Dataset extract:
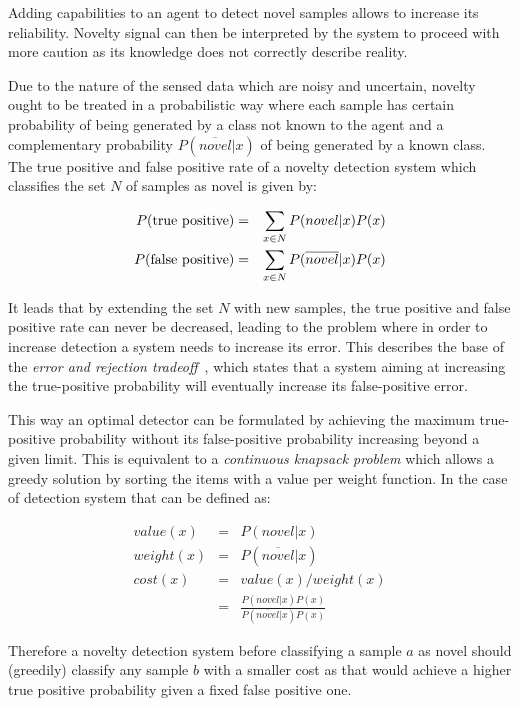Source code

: \documentclass[runningheads,a4paper]{llncs}
\begin{document}
Adding capabilities to an agent to detect novel samples allows to increase its
reliability. Novelty signal can then be interpreted by the system to proceed
with more caution as its knowledge does not correctly describe reality.

Due to the nature of the sensed data which are noisy and uncertain, novelty ought to be
treated in a probabilistic way where each sample has certain probability
of being generated by a class not known to the agent and a complementary probability $P(\overline{novel}|x)$
of being generated by a known class.
The true positive and false positive rate of a novelty detection system which classifies
the set $N$ of samples as novel is given by:

\begin{eqnarray}
P(\textnormal{true positive})  &=& \sum_{x \in N}{P(novel|x)P(x)} \\
P(\textnormal{false positive}) &=& \sum_{x \in N}{P(\overline{novel}|x)P(x})
\end{eqnarray}

It leads that by extending the set $N$ with new samples, the true positive and
false positive rate can never be decreased, leading to the problem where in order
to increase detection a system needs to increase its error. This describes the
base of the \emph{error and rejection tradeoff}~\cite{chow1970optimum}, which
states that a system aiming at increasing the true-positive probability will eventually increase its
false-positive error.

This way an optimal detector can be formulated by achieving the maximum true-positive
probability without its false-positive probability increasing beyond a given limit.
This is equivalent to a \emph{continuous knapsack problem} which allows a greedy
solution by sorting the items with a value per weight function. In the case of 
detection system that can be defined as:

\begin{eqnarray}
value(x)  &=& P(novel|x) \\
weight(x) &=& P(\overline{novel}|x) \\
cost(x)   &=& value(x)/weight(x) \\
          &=& \frac{P(novel|x)P(x)}{P(\overline{novel}|x)P(x)}
\end{eqnarray}

Therefore a novelty detection system before classifying a sample $a$ as novel should (greedily)
classify any sample $b$ with a smaller cost as that would achieve a higher true positive probability 
given a fixed false positive one.
\end{document}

Exercise description: Once the line containing "classify any sample" is found, print it and every line after it through the end of the listing, exactly and alone.

Reply:
classify any sample $b$ with a smaller cost as that would achieve a higher true positive probability 
given a fixed false positive one.
\end{document}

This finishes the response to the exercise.